The proposal that is being consulted on would mean that no new patients would be able to start receiving funded food thickeners in the community from June, he says.
Food thickeners would no longer be funded for use in the community for any patients from October 2024. However, this proposal would not affect people receiving funded food thickeners in public hospitals.
“We have received advice from our clinical advisors multiple times – and over a number of years – about funding food thickeners in the community,” he says.
“Each time, they have indicated that there is a lack of evidence that food thickeners actually address the health needs of people with a swallowing disorder. However, we do acknowledge this group of people currently have high unmet health needs,” Dr Hughes says.
In 2013, the Special Foods Advisory Committee recommended that food thickeners should not be funded for use in patients with a swallowing disorder in the community, so it should be delisted except for in-hospital use.
In January 2021 Pharmac issued a request for information from stakeholders, including healthcare professionals, those people taking both funded and non-funded food thickeners, their whānau and their carers to help guide our thinking about developing an approach to the funding of food thickeners.

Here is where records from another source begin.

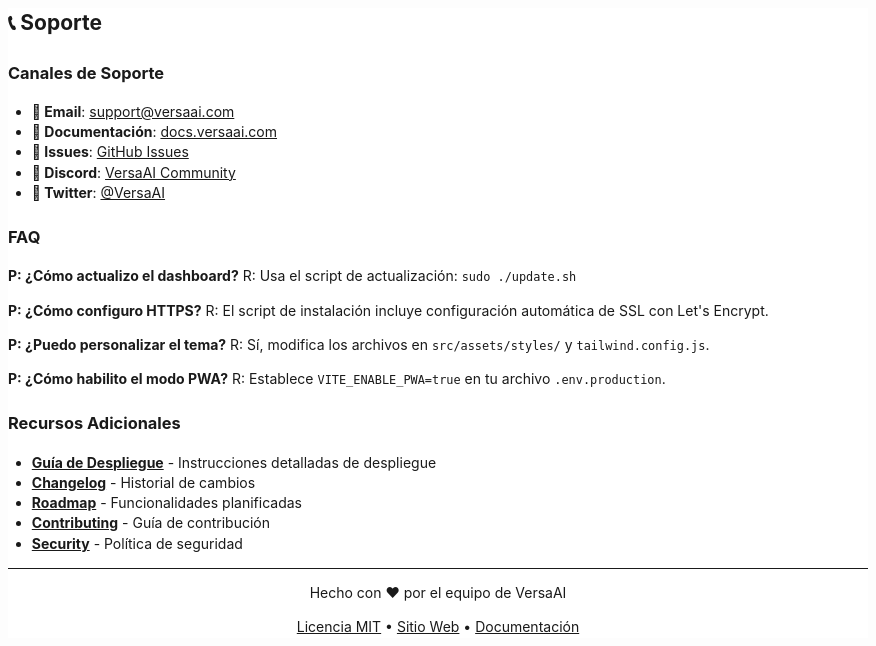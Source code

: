 ## 📞 Soporte

### Canales de Soporte

- **📧 Email**: [support@versaai.com](mailto:support@versaai.com)
- **📖 Documentación**: [docs.versaai.com](https://docs.versaai.com)
- **🐛 Issues**: [GitHub Issues](https://github.com/versaai/dashboard-frontend/issues)
- **💬 Discord**: [VersaAI Community](https://discord.gg/versaai)
- **📱 Twitter**: [@VersaAI](https://twitter.com/versaai)

### FAQ

**P: ¿Cómo actualizo el dashboard?**
R: Usa el script de actualización: `sudo ./update.sh`

**P: ¿Cómo configuro HTTPS?**
R: El script de instalación incluye configuración automática de SSL con Let's Encrypt.

**P: ¿Puedo personalizar el tema?**
R: Sí, modifica los archivos en `src/assets/styles/` y `tailwind.config.js`.

**P: ¿Cómo habilito el modo PWA?**
R: Establece `VITE_ENABLE_PWA=true` en tu archivo `.env.production`.

### Recursos Adicionales

- **[Guía de Despliegue](DEPLOYMENT.md)** - Instrucciones detalladas de despliegue
- **[Changelog](CHANGELOG.md)** - Historial de cambios
- **[Roadmap](ROADMAP.md)** - Funcionalidades planificadas
- **[Contributing](CONTRIBUTING.md)** - Guía de contribución
- **[Security](SECURITY.md)** - Política de seguridad

---

<div align="center">
  <p>Hecho con ❤️ por el equipo de VersaAI</p>
  <p>
    <a href="https://github.com/versaai/dashboard-frontend/blob/main/LICENSE">Licencia MIT</a> •
    <a href="https://versaai.com">Sitio Web</a> •
    <a href="https://docs.versaai.com">Documentación</a>
  </p>
</div>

Their responses were considered by their pharmacology and therapeutics advisory committee in May 2021:
• the evidence of benefit from treatment with food thickeners was insufficient
• there are possible risks of harm from using food thickeners
• it is difficult to define a population group that would benefit more from using food thickeners than others
“We haven’t acted on this change until now as our work primarily focuses on funding medicines, and not often delisting. Our experts have told us that we should be considering making this change, and this consultation process is a crucial part of that,” Dr Hughes says.
“This is a complicated issue and could have significant impact on people, which is why we have taken the time and sought all relevant perspectives before proposing delisting.
“Consultation is a very important step in our process. We are asking New Zealanders what they think about the proposal. We will work with the suppliers and health sector to consider if changes to our planned approach would be appropriate, after considering the feedback received.”
A food thickener is a product that is added to food or liquid to modify it to help people who have difficulty swallowing their food or liquid. The clinical term for having difficulty swallowing is dysphagia.